• **EXERCISE PROMPT**
Would you please print the data a second time, exactly as it stands?
DATA PROVIDED Start Marker
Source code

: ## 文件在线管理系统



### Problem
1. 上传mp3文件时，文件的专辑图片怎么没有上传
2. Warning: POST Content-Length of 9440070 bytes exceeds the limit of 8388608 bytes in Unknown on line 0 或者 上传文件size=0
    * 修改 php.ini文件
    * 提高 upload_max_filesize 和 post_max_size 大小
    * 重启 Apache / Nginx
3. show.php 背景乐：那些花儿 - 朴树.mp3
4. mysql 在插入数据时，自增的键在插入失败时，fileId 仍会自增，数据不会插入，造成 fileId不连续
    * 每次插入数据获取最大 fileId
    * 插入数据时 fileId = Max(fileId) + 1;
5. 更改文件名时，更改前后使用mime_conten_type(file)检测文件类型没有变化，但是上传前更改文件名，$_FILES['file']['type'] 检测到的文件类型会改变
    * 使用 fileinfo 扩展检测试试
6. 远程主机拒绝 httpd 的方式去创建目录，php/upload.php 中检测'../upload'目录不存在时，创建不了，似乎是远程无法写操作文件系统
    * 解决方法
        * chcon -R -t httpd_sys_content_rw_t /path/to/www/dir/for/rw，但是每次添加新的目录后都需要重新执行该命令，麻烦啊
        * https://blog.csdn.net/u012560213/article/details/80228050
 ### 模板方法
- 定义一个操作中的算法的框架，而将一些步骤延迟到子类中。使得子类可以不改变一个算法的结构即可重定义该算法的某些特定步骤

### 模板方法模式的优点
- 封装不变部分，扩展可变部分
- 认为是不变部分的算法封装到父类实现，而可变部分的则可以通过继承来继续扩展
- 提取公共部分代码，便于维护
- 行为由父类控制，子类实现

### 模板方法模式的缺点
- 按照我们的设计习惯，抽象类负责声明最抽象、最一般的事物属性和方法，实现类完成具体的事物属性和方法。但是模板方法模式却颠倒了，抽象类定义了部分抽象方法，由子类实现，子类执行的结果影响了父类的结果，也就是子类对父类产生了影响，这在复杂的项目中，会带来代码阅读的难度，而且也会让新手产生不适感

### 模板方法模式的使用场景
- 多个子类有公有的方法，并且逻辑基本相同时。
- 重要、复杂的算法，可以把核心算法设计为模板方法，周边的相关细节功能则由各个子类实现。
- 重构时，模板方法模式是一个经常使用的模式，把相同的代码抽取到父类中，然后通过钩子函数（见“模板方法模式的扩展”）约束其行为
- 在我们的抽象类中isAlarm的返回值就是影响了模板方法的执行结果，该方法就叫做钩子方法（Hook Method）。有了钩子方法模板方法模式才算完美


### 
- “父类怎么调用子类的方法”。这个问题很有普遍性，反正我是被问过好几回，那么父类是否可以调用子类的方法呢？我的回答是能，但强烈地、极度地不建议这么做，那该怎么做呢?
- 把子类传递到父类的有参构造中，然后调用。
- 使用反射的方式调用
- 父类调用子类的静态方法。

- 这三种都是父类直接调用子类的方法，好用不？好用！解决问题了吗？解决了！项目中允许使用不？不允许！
DATA PROVIDED End Marker
• **ANSWER SECTION**
Source code

: ## 文件在线管理系统



### Problem
1. 上传mp3文件时，文件的专辑图片怎么没有上传
2. Warning: POST Content-Length of 9440070 bytes exceeds the limit of 8388608 bytes in Unknown on line 0 或者 上传文件size=0
    * 修改 php.ini文件
    * 提高 upload_max_filesize 和 post_max_size 大小
    * 重启 Apache / Nginx
3. show.php 背景乐：那些花儿 - 朴树.mp3
4. mysql 在插入数据时，自增的键在插入失败时，fileId 仍会自增，数据不会插入，造成 fileId不连续
    * 每次插入数据获取最大 fileId
    * 插入数据时 fileId = Max(fileId) + 1;
5. 更改文件名时，更改前后使用mime_conten_type(file)检测文件类型没有变化，但是上传前更改文件名，$_FILES['file']['type'] 检测到的文件类型会改变
    * 使用 fileinfo 扩展检测试试
6. 远程主机拒绝 httpd 的方式去创建目录，php/upload.php 中检测'../upload'目录不存在时，创建不了，似乎是远程无法写操作文件系统
    * 解决方法
        * chcon -R -t httpd_sys_content_rw_t /path/to/www/dir/for/rw，但是每次添加新的目录后都需要重新执行该命令，麻烦啊
        * https://blog.csdn.net/u012560213/article/details/80228050
 ### 模板方法
- 定义一个操作中的算法的框架，而将一些步骤延迟到子类中。使得子类可以不改变一个算法的结构即可重定义该算法的某些特定步骤

### 模板方法模式的优点
- 封装不变部分，扩展可变部分
- 认为是不变部分的算法封装到父类实现，而可变部分的则可以通过继承来继续扩展
- 提取公共部分代码，便于维护
- 行为由父类控制，子类实现

### 模板方法模式的缺点
- 按照我们的设计习惯，抽象类负责声明最抽象、最一般的事物属性和方法，实现类完成具体的事物属性和方法。但是模板方法模式却颠倒了，抽象类定义了部分抽象方法，由子类实现，子类执行的结果影响了父类的结果，也就是子类对父类产生了影响，这在复杂的项目中，会带来代码阅读的难度，而且也会让新手产生不适感

### 模板方法模式的使用场景
- 多个子类有公有的方法，并且逻辑基本相同时。
- 重要、复杂的算法，可以把核心算法设计为模板方法，周边的相关细节功能则由各个子类实现。
- 重构时，模板方法模式是一个经常使用的模式，把相同的代码抽取到父类中，然后通过钩子函数（见“模板方法模式的扩展”）约束其行为
- 在我们的抽象类中isAlarm的返回值就是影响了模板方法的执行结果，该方法就叫做钩子方法（Hook Method）。有了钩子方法模板方法模式才算完美


### 
- “父类怎么调用子类的方法”。这个问题很有普遍性，反正我是被问过好几回，那么父类是否可以调用子类的方法呢？我的回答是能，但强烈地、极度地不建议这么做，那该怎么做呢?
- 把子类传递到父类的有参构造中，然后调用。
- 使用反射的方式调用
- 父类调用子类的静态方法。

- 这三种都是父类直接调用子类的方法，好用不？好用！解决问题了吗？解决了！项目中允许使用不？不允许！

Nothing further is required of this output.